From dimacs.rutgers.edu!trick Fri Nov 13 15:24:05 EST 1992
Received: by alice; Fri Nov 13 15:24:15 EST 1992
Received: by inet.att.com; Fri Nov 13 15:24 EST 1992
Received: by shakespeare.rutgers.edu (5.59/SMI4.0/RU1.5/3.08) 
	id AA05506; Fri, 13 Nov 92 15:24:05 EST
Date: Fri, 13 Nov 92 15:24:05 EST
From: trick@dimacs.rutgers.edu (Mike Trick)
Message-Id: <9211132024.AA05506@shakespeare.rutgers.edu>
To: dsj@research.att.com
Subject: The Overview
Status: RO

The Overview file

\documentstyle[12pt]{article}
\title{Clique and Coloring Problems\\Literature and Open Problems}
\author{}
\date{Last revision: \today}
\begin{document}
\maketitle
{\narrower\it This paper is a work in process.  We will be adding more
references and details of the references given as we find them.  If
you have information you think should be included, please send a note
to {\tt challenge@dimacs.rutgers.edu}.}

\section{Introduction}

Given an undirected graph, a {\it clique} of the graph is a set of
mutually adjacent vertices.  A {\it maximum clique} is, naturally, a
clique whose number of vertices is at least as large as that for any
other clique in the graph.  If the vertices have weights then a {\it
maximum weighted clique} is a clique with a larger sum of vertex
weights than any other clique.

A (vertex) {\it coloring} of an undirected graph is an assignment of a
label to each node.  It is required that the labels on the pair of
nodes incident to any edge be different.  A {\it minimum coloring} of
a graph is a coloring that uses as few different labels as possible.

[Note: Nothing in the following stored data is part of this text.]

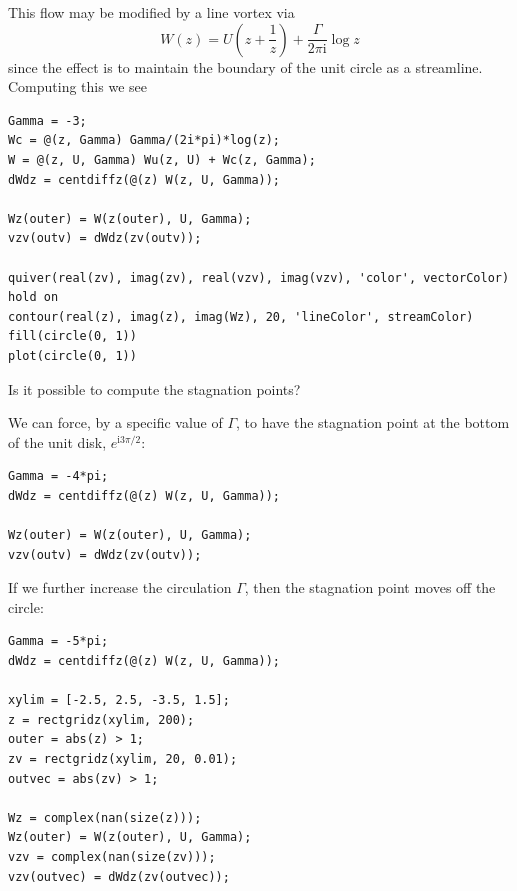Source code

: \documentclass[12pt,fleqn]{article}
\renewcommand{\i}{\mathrm{i}}
\begin{document}
This flow may be modified by a line vortex via
\begin{equation*}
  W(z) = U\left( z + \frac{1}{z} \right) + \frac{\Gamma}{2\pi\i}\log z
\end{equation*}
since the effect is to maintain the boundary of the unit circle as a streamline.
Computing this we see
\begin{lstlisting}
Gamma = -3;
Wc = @(z, Gamma) Gamma/(2i*pi)*log(z);
W = @(z, U, Gamma) Wu(z, U) + Wc(z, Gamma);
dWdz = centdiffz(@(z) W(z, U, Gamma));

Wz(outer) = W(z(outer), U, Gamma);
vzv(outv) = dWdz(zv(outv));

quiver(real(zv), imag(zv), real(vzv), imag(vzv), 'color', vectorColor)
hold on
contour(real(z), imag(z), imag(Wz), 20, 'lineColor', streamColor)
fill(circle(0, 1))
plot(circle(0, 1))
\end{lstlisting}
Is it possible to compute the stagnation points?

We can force, by a specific value of $\Gamma$, to have the stagnation point at the bottom of the unit disk, $e^{\i 3\pi/2}$:
\begin{lstlisting}
Gamma = -4*pi;
dWdz = centdiffz(@(z) W(z, U, Gamma));

Wz(outer) = W(z(outer), U, Gamma);
vzv(outv) = dWdz(zv(outv));
\end{lstlisting}

If we further increase the circulation $\Gamma$, then the stagnation point moves off the circle:
\begin{lstlisting}
Gamma = -5*pi;
dWdz = centdiffz(@(z) W(z, U, Gamma));

xylim = [-2.5, 2.5, -3.5, 1.5];
z = rectgridz(xylim, 200);
outer = abs(z) > 1;
zv = rectgridz(xylim, 20, 0.01);
outvec = abs(zv) > 1;

Wz = complex(nan(size(z)));
Wz(outer) = W(z(outer), U, Gamma);
vzv = complex(nan(size(zv)));
vzv(outvec) = dWdz(zv(outvec));
\end{lstlisting}
\end{document}
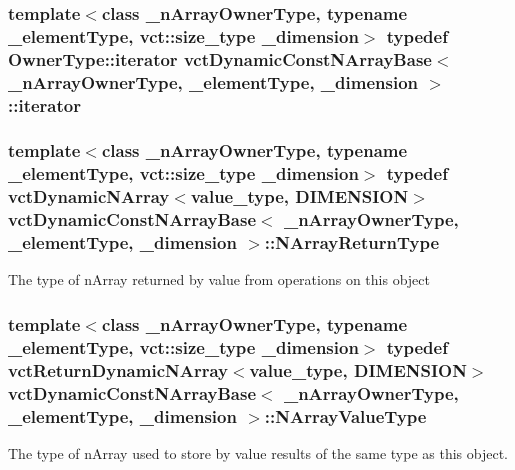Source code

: \subsubsection[{iterator}]{\setlength{\rightskip}{0pt plus 5cm}template$<$class \+\_\+n\+Array\+Owner\+Type, typename \+\_\+element\+Type, vct\+::size\+\_\+type \+\_\+dimension$>$ typedef Owner\+Type\+::iterator {\bf vct\+Dynamic\+Const\+N\+Array\+Base}$<$ \+\_\+n\+Array\+Owner\+Type, \+\_\+element\+Type, \+\_\+dimension $>$\+::{\bf iterator}}\label{classvct_dynamic_const_n_array_base_a0d7eee16dd05c2f5757640b3617cac5d}
\hypertarget{classvct_dynamic_const_n_array_base_a7507402a90022d7a14ad7038fac07041}{}
\subsubsection[{N\+Array\+Return\+Type}]{\setlength{\rightskip}{0pt plus 5cm}template$<$class \+\_\+n\+Array\+Owner\+Type, typename \+\_\+element\+Type, vct\+::size\+\_\+type \+\_\+dimension$>$ typedef {\bf vct\+Dynamic\+N\+Array}$<$value\+\_\+type, {\bf D\+I\+M\+E\+N\+S\+I\+O\+N}$>$ {\bf vct\+Dynamic\+Const\+N\+Array\+Base}$<$ \+\_\+n\+Array\+Owner\+Type, \+\_\+element\+Type, \+\_\+dimension $>$\+::{\bf N\+Array\+Return\+Type}}\label{classvct_dynamic_const_n_array_base_a7507402a90022d7a14ad7038fac07041}
The type of n\+Array returned by value from operations on this object \hypertarget{classvct_dynamic_const_n_array_base_a40632d0d6ab17d8fc3ea2097f889bffa}{}
\subsubsection[{N\+Array\+Value\+Type}]{\setlength{\rightskip}{0pt plus 5cm}template$<$class \+\_\+n\+Array\+Owner\+Type, typename \+\_\+element\+Type, vct\+::size\+\_\+type \+\_\+dimension$>$ typedef {\bf vct\+Return\+Dynamic\+N\+Array}$<$value\+\_\+type, {\bf D\+I\+M\+E\+N\+S\+I\+O\+N}$>$ {\bf vct\+Dynamic\+Const\+N\+Array\+Base}$<$ \+\_\+n\+Array\+Owner\+Type, \+\_\+element\+Type, \+\_\+dimension $>$\+::{\bf N\+Array\+Value\+Type}}\label{classvct_dynamic_const_n_array_base_a40632d0d6ab17d8fc3ea2097f889bffa}
The type of n\+Array used to store by value results of the same type as this object. \hypertarget{classvct_dynamic_const_n_array_base_aad4328d01dc43be4b9047d594ed2ae8d}{}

Clique and coloring problems are very closely related.  It is
straightforward to see that the size of the maximum clique is a lower
bound on the minimum number of labels needed to color a graph.  

Many problems of practical interest can be modeled as clique and
coloring problems.  The general form of these applications involves
forming a graph with nodes representing items of interest.  An edge
connects two ``compatible'' items.  The maximum clique problem is then
to find as large a set of pairwise compatible items as possible.  The
minimum coloring problem is to assign a color to each item so that
every compatible pair is assigned different colors.

Both of these problems are formally NP--hard for general graphs
\cite{GaJo79}.  It therefore seems unlikely that it will be
possible to find a fast (i.e. polynomial-time) algorithm to solve these
problems.  In fact, based on the results of \cite{GaJo76,???}
it seems unlikely that it is even possible to find an approximate
solution to these problems quickly.

Despite these negative results, it is still necessary to find
solutions to large clique and coloring problems.  The applications do
not go away just because of the formal complexity of the problem.
Therefore, it is important for us to determine how difficult clique
problems are to solve in practice.  Do hard instances only occur
rarely?  Are hard--to--approximate instances almost pathological?
What structures in problems make it difficult to solve these problems,
and how can those structures be avoided?  The purpose of this note
(which is currently an evolving document) is to outline some past
research on solving clique and coloring problems and to identify some
possible research directions.

In the next section, we discuss a few typical applications of the
maximum clique and minimum coloring problems.  In
section~\ref{sec:alg}, we discuss a number of alternative solution
approaches that have been tried in the past.  In
section~\ref{sec:open} we talk about some suggested research
directions.  

\section{Sample Applications}

Both coloring and clique models are useful in a variety of
applications (since one bounds the other, most applications are
applicable to either).  In this section, we discuss a few typical
applications.

\subsection{Frequency Assignment}  Gamst \cite{Ga86} examines a
problem in assigning frequencies to mobile radios and other users of
the electromagnetic spectrum.  In the simplest case, two customers
that are sufficiently close must be assigned different frequencies,
while those that are distant can share frequencies.  The problem of
minimizing the number of frequencies is then a graph coloring problem.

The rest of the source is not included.